▸ **TASK OBJECTIVE**
Once the line containing "Write $R=c+p/q$ with" is found in the records below, return it and each following line exactly, up to and including the line containing "R(i\omega)=0$ (equivalently $\phi(\omega)=-\pi$).", and nothing else.

::: DATA FOR THIS TASK

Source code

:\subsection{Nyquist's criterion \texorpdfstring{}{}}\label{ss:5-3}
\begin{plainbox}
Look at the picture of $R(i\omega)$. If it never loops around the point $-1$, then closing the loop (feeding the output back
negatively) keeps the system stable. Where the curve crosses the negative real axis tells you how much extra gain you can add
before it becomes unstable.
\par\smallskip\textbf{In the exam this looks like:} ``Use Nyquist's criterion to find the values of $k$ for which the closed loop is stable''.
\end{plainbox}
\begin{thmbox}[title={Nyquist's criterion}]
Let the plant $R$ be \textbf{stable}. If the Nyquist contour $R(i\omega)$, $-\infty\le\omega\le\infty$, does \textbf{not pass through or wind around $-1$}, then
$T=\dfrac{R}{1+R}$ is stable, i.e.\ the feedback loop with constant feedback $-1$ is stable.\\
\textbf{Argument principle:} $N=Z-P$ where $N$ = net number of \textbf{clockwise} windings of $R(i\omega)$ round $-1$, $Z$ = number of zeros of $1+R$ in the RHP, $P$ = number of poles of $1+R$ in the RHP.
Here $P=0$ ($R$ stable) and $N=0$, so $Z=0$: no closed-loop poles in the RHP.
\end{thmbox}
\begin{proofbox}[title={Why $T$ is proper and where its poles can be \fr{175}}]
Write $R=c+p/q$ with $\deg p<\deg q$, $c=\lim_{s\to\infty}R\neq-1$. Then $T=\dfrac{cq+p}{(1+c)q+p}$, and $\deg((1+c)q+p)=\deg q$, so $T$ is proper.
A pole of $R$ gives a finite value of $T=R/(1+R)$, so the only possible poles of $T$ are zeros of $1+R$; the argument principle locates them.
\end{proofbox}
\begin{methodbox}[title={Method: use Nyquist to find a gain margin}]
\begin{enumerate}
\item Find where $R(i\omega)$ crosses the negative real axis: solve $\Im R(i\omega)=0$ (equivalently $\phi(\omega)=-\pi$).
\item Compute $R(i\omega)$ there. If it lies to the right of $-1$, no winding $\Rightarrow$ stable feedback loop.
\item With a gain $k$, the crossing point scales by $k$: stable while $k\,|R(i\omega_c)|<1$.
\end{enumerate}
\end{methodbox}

::::::
::: DATA FOR THIS TASK

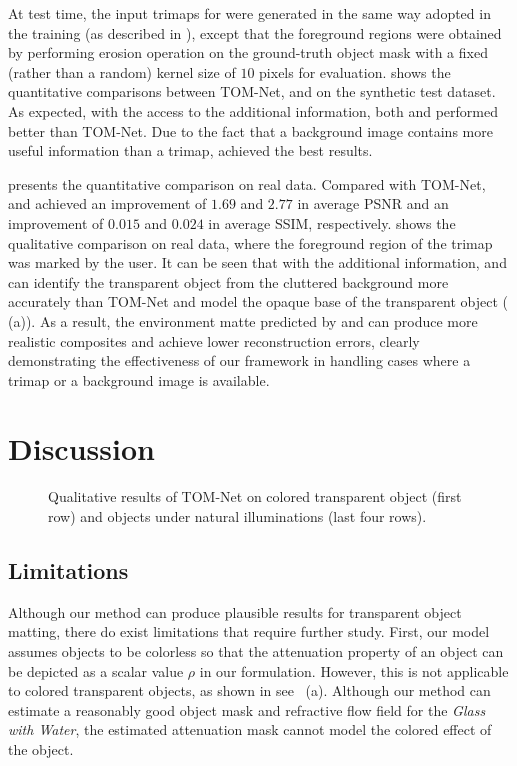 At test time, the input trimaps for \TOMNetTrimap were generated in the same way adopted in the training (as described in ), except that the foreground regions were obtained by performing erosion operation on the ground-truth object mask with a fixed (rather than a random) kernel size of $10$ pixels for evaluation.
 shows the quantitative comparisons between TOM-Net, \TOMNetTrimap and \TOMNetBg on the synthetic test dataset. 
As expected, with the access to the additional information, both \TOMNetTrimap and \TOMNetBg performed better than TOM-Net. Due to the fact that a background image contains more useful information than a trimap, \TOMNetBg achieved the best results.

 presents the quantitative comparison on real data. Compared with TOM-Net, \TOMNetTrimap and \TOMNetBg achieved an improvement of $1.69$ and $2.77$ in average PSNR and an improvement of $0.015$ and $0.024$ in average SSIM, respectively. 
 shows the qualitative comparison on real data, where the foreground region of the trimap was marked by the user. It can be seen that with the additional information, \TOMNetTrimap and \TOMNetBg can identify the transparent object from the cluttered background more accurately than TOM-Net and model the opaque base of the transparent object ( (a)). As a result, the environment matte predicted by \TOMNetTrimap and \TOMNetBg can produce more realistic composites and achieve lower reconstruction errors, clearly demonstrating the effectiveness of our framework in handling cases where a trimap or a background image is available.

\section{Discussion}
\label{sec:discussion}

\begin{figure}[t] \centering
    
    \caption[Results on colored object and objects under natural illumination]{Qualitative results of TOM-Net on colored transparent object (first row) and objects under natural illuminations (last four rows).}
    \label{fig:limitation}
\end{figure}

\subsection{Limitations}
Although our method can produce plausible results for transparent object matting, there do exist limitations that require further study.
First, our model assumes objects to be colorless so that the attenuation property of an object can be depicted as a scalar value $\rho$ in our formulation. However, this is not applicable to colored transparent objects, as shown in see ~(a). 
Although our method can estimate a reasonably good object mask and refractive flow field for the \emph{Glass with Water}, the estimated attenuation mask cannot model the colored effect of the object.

::::::

▸ **RESULT OF THE EXERCISE**
Write $R=c+p/q$ with $\deg p<\deg q$, $c=\lim_{s\to\infty}R\neq-1$. Then $T=\dfrac{cq+p}{(1+c)q+p}$, and $\deg((1+c)q+p)=\deg q$, so $T$ is proper.
A pole of $R$ gives a finite value of $T=R/(1+R)$, so the only possible poles of $T$ are zeros of $1+R$; the argument principle locates them.
\end{proofbox}
\begin{methodbox}[title={Method: use Nyquist to find a gain margin}]
\begin{enumerate}
\item Find where $R(i\omega)$ crosses the negative real axis: solve $\Im R(i\omega)=0$ (equivalently $\phi(\omega)=-\pi$).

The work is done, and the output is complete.